Your output should be the exact lines from the start of the data through the line containing "hatcheries with dynamite.", with no pictures.
*** Opening of Provided records ***
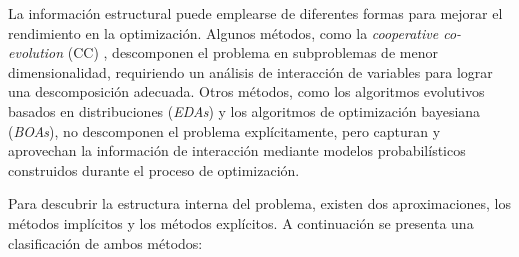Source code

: La información estructural puede emplearse de diferentes formas para mejorar el rendimiento en la optimización. Algunos métodos, como la \textit{cooperative co-evolution} (CC) \cite{CC}, descomponen el problema en subproblemas de menor dimensionalidad, requiriendo un análisis de interacción de variables para lograr una descomposición adecuada. Otros métodos, como los algoritmos evolutivos basados en distribuciones (\textit{EDAs}) y los algoritmos de optimización bayesiana (\textit{BOAs}), no descomponen el problema explícitamente, pero capturan y aprovechan la información de interacción mediante modelos probabilísticos construidos durante el proceso de optimización.


Para descubrir la estructura interna del problema, existen dos aproximaciones, los métodos implícitos y los métodos explícitos. A continuación se presenta una clasificación de ambos métodos:

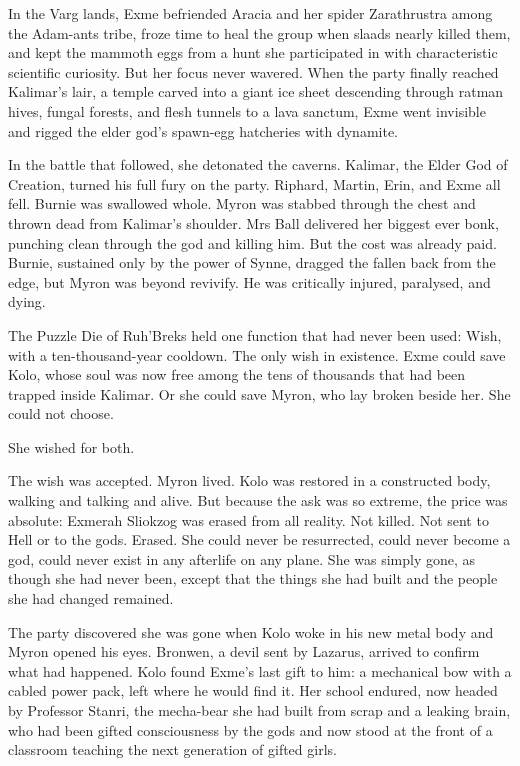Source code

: In the Varg lands, Exme befriended Aracia and her spider Zarathrustra among the Adam-ants tribe, froze time to heal the group when slaads nearly killed them, and kept the mammoth eggs from a hunt she participated in with characteristic scientific curiosity.  But her focus never wavered.  When the party finally reached Kalimar's lair, a temple carved into a giant ice sheet descending through ratman hives, fungal forests, and flesh tunnels to a lava sanctum, Exme went invisible and rigged the elder god's spawn-egg hatcheries with dynamite.

In the battle that followed, she detonated the caverns.  Kalimar, the Elder God of Creation, turned his full fury on the party.  Riphard, Martin, Erin, and Exme all fell.  Burnie was swallowed whole.  Myron was stabbed through the chest and thrown dead from Kalimar's shoulder.  Mrs Ball delivered her biggest ever bonk, punching clean through the god and killing him.  But the cost was already paid.  Burnie, sustained only by the power of Synne, dragged the fallen back from the edge, but Myron was beyond revivify.  He was critically injured, paralysed, and dying.

The Puzzle Die of Ruh'Breks held one function that had never been used: Wish, with a ten-thousand-year cooldown.  The only wish in existence.  Exme could save Kolo, whose soul was now free among the tens of thousands that had been trapped inside Kalimar.  Or she could save Myron, who lay broken beside her.  She could not choose.

She wished for both.

The wish was accepted.  Myron lived.  Kolo was restored in a constructed body, walking and talking and alive.  But because the ask was so extreme, the price was absolute: Exmerah Sliokzog was erased from all reality.  Not killed.  Not sent to Hell or to the gods.  Erased.  She could never be resurrected, could never become a god, could never exist in any afterlife on any plane.  She was simply gone, as though she had never been, except that the things she had built and the people she had changed remained.

The party discovered she was gone when Kolo woke in his new metal body and Myron opened his eyes.  Bronwen, a devil sent by Lazarus, arrived to confirm what had happened.  Kolo found Exme's last gift to him: a mechanical bow with a cabled power pack, left where he would find it.  Her school endured, now headed by Professor Stanri, the mecha-bear she had built from scrap and a leaking brain, who had been gifted consciousness by the gods and now stood at the front of a classroom teaching the next generation of gifted girls.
*** Close of Provided records ***
Reply:
Source code

: La información estructural puede emplearse de diferentes formas para mejorar el rendimiento en la optimización. Algunos métodos, como la \textit{cooperative co-evolution} (CC) \cite{CC}, descomponen el problema en subproblemas de menor dimensionalidad, requiriendo un análisis de interacción de variables para lograr una descomposición adecuada. Otros métodos, como los algoritmos evolutivos basados en distribuciones (\textit{EDAs}) y los algoritmos de optimización bayesiana (\textit{BOAs}), no descomponen el problema explícitamente, pero capturan y aprovechan la información de interacción mediante modelos probabilísticos construidos durante el proceso de optimización.


Para descubrir la estructura interna del problema, existen dos aproximaciones, los métodos implícitos y los métodos explícitos. A continuación se presenta una clasificación de ambos métodos:

Source code

: In the Varg lands, Exme befriended Aracia and her spider Zarathrustra among the Adam-ants tribe, froze time to heal the group when slaads nearly killed them, and kept the mammoth eggs from a hunt she participated in with characteristic scientific curiosity.  But her focus never wavered.  When the party finally reached Kalimar's lair, a temple carved into a giant ice sheet descending through ratman hives, fungal forests, and flesh tunnels to a lava sanctum, Exme went invisible and rigged the elder god's spawn-egg hatcheries with dynamite.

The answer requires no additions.